Directions: Among the entries below, please show each line that carries the word "compute".

Plain-text document sources:
......
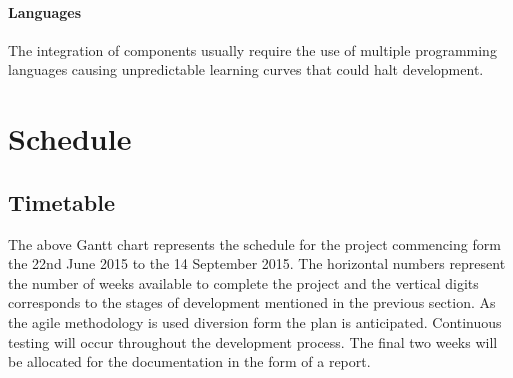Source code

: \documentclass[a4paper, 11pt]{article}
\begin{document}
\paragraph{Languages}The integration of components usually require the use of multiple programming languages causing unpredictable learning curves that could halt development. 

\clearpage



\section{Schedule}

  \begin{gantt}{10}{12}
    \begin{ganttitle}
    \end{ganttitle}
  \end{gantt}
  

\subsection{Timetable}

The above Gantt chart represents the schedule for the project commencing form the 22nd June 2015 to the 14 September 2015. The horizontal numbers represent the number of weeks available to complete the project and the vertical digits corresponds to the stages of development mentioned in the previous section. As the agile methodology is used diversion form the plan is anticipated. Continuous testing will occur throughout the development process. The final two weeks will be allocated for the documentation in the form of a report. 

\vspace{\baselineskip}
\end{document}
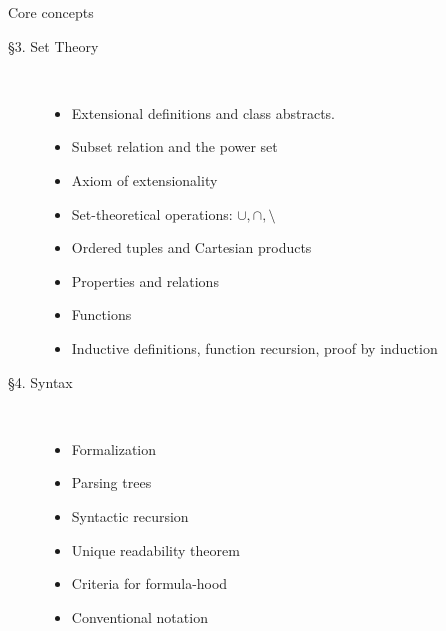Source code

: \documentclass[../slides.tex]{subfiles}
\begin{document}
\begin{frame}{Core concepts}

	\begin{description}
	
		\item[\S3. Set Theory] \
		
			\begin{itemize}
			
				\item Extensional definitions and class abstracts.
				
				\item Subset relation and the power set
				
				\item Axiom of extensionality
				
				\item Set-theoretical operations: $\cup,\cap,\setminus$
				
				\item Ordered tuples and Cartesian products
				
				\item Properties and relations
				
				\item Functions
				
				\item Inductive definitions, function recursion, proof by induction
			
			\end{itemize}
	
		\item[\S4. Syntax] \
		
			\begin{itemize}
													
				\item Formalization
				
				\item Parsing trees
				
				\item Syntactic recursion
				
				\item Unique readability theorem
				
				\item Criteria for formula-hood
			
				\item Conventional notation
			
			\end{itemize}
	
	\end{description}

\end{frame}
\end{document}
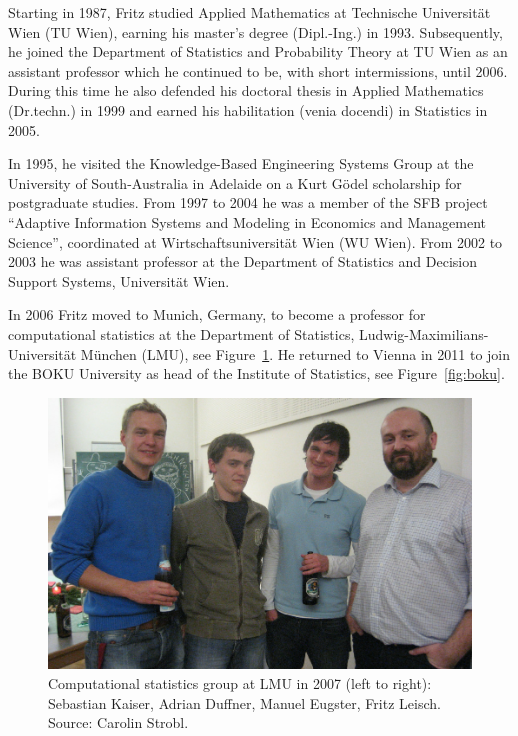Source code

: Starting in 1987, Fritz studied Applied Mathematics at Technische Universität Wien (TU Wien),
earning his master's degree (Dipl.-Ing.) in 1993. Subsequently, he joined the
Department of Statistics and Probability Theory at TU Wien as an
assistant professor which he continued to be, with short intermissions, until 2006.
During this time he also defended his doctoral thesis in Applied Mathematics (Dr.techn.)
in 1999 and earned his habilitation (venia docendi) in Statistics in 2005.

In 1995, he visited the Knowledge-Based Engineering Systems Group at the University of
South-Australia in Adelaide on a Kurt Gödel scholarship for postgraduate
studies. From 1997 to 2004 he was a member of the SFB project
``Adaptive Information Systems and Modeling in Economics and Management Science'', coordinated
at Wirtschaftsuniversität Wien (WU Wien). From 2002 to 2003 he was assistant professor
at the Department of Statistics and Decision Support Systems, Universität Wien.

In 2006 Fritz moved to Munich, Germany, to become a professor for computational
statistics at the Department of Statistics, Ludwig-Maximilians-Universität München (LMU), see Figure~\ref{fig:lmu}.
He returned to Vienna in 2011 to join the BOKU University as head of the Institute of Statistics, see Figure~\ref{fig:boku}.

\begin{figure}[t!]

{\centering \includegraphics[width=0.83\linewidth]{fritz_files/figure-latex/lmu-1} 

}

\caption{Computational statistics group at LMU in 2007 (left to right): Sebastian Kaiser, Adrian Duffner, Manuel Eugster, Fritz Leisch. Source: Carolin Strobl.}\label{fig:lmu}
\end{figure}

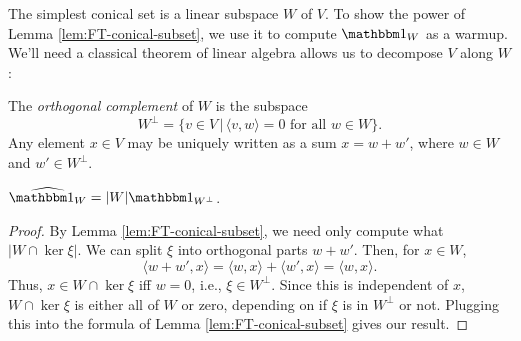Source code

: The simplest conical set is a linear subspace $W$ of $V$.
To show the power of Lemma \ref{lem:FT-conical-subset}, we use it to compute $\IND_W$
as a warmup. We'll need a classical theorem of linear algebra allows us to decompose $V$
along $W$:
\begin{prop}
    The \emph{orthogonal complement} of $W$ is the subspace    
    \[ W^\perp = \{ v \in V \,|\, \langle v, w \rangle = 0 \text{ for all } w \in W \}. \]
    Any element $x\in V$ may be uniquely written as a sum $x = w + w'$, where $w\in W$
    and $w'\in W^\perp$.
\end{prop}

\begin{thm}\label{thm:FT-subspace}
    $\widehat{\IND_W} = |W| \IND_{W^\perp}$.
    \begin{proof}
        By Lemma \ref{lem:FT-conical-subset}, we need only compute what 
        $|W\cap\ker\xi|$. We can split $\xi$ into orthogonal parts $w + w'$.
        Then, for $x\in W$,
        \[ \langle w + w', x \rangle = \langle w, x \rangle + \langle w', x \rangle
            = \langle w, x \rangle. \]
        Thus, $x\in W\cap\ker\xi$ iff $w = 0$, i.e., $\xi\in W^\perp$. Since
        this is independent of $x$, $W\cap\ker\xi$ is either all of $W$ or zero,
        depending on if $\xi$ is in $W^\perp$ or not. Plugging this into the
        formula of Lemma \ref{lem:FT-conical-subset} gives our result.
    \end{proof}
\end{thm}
......
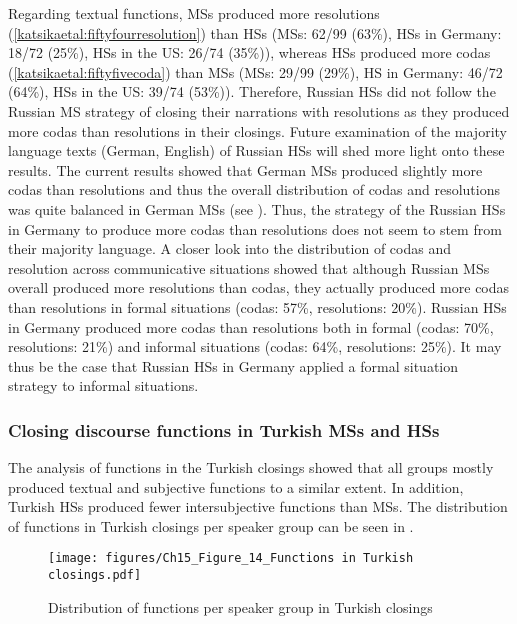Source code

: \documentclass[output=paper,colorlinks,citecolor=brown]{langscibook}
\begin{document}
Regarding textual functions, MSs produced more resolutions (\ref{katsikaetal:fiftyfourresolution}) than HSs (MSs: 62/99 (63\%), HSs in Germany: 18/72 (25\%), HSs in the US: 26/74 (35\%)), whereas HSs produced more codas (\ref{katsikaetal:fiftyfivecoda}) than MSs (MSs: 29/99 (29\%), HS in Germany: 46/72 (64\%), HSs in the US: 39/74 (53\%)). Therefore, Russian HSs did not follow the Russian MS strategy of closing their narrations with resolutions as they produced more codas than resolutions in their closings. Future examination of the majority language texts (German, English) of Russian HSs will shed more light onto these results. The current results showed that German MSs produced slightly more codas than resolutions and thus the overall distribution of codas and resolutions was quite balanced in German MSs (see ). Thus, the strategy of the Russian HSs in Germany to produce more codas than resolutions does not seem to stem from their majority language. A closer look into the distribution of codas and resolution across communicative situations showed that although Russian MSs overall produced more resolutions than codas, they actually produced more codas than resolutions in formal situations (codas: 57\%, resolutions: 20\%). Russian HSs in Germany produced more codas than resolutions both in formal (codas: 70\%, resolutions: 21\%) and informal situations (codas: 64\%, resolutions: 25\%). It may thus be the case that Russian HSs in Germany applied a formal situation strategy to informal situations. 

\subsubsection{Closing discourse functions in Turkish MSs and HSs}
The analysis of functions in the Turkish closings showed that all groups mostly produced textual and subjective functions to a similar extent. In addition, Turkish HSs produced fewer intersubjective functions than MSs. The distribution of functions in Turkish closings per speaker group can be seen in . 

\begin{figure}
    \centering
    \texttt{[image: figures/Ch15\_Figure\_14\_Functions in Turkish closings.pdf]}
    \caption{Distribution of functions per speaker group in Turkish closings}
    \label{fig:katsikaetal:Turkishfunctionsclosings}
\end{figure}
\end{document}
......
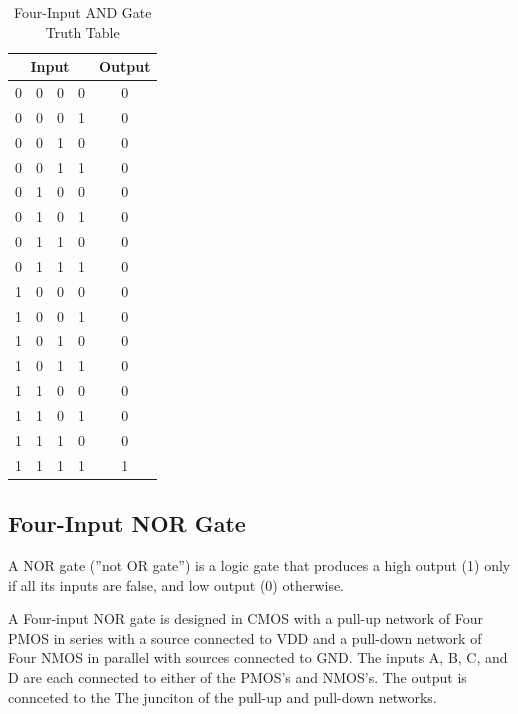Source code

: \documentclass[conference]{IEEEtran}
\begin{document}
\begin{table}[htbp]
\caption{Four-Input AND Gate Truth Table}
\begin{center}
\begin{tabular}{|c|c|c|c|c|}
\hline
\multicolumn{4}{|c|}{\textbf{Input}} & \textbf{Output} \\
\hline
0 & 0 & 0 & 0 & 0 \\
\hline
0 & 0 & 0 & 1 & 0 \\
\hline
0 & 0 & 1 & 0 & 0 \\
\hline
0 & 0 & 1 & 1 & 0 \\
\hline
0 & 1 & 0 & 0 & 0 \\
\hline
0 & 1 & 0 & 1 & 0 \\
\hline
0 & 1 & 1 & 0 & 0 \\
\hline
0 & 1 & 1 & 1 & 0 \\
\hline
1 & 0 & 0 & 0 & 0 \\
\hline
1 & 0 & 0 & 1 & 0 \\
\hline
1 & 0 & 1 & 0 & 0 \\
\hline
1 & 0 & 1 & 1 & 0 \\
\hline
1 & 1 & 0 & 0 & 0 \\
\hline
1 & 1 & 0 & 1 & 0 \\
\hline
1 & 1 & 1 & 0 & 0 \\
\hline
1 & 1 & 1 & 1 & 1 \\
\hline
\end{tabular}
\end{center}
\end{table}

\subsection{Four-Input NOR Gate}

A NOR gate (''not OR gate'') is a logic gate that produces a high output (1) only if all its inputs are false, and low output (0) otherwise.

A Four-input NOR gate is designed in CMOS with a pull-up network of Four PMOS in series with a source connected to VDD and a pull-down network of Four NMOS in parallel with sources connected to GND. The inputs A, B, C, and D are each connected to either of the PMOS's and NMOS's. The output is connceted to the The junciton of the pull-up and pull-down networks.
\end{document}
......
Answer for this exercise:
To show the power of Lemma \ref{lem:FT-conical-subset}, we use it to compute $\IND_W$
        By Lemma \ref{lem:FT-conical-subset}, we need only compute what 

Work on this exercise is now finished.